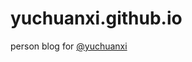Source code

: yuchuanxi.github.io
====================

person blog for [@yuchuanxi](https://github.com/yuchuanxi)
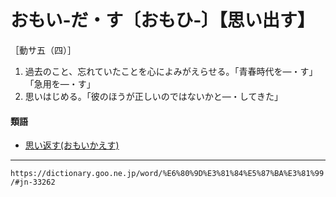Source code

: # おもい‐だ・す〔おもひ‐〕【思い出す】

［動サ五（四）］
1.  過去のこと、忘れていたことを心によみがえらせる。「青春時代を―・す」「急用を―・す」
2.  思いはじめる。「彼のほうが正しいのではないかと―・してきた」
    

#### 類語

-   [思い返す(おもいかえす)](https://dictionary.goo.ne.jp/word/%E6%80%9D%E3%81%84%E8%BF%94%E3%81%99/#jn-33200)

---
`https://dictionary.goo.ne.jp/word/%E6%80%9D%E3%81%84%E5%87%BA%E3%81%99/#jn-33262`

_ _ _ _

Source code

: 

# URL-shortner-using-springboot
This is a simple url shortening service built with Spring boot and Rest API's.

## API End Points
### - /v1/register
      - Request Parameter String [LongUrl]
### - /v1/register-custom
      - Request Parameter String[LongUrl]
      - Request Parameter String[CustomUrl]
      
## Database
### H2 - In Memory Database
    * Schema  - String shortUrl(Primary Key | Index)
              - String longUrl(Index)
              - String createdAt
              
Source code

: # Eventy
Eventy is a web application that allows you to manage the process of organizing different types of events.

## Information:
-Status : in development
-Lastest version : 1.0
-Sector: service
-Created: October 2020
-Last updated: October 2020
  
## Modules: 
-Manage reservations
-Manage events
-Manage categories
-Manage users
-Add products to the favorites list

_ _ _ _

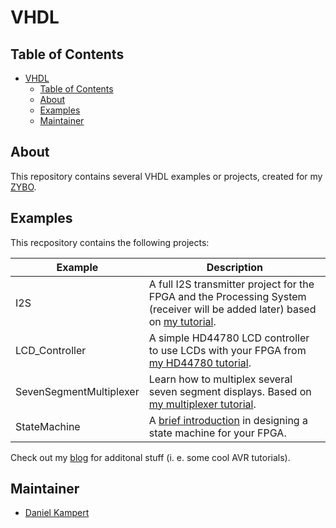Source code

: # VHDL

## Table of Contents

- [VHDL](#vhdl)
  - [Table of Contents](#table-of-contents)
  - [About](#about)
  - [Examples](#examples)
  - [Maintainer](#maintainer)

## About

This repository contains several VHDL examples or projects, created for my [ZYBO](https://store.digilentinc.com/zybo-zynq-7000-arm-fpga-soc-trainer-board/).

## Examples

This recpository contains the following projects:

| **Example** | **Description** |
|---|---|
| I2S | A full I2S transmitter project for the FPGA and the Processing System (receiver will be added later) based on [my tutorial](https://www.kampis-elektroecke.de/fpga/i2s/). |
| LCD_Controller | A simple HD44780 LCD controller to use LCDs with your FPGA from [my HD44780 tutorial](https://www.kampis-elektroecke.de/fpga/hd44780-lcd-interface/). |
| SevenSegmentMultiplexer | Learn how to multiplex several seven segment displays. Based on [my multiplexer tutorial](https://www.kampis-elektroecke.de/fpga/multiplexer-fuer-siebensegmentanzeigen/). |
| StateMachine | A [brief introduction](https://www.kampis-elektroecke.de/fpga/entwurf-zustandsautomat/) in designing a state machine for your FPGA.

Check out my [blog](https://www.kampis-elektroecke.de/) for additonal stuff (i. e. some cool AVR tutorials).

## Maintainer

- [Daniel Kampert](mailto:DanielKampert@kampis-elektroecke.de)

_ _ _ _

Problem to work on » The reply should consist solely of the lines above from the one that has "for your FPGA." through the one that has "- [Daniel Kampert](mailto:DanielKampert@kampis-elektroecke.de)", reproduced exactly.

Reply to the exercise »
| StateMachine | A [brief introduction](https://www.kampis-elektroecke.de/fpga/entwurf-zustandsautomat/) in designing a state machine for your FPGA.

Check out my [blog](https://www.kampis-elektroecke.de/) for additonal stuff (i. e. some cool AVR tutorials).

## Maintainer

- [Daniel Kampert](mailto:DanielKampert@kampis-elektroecke.de)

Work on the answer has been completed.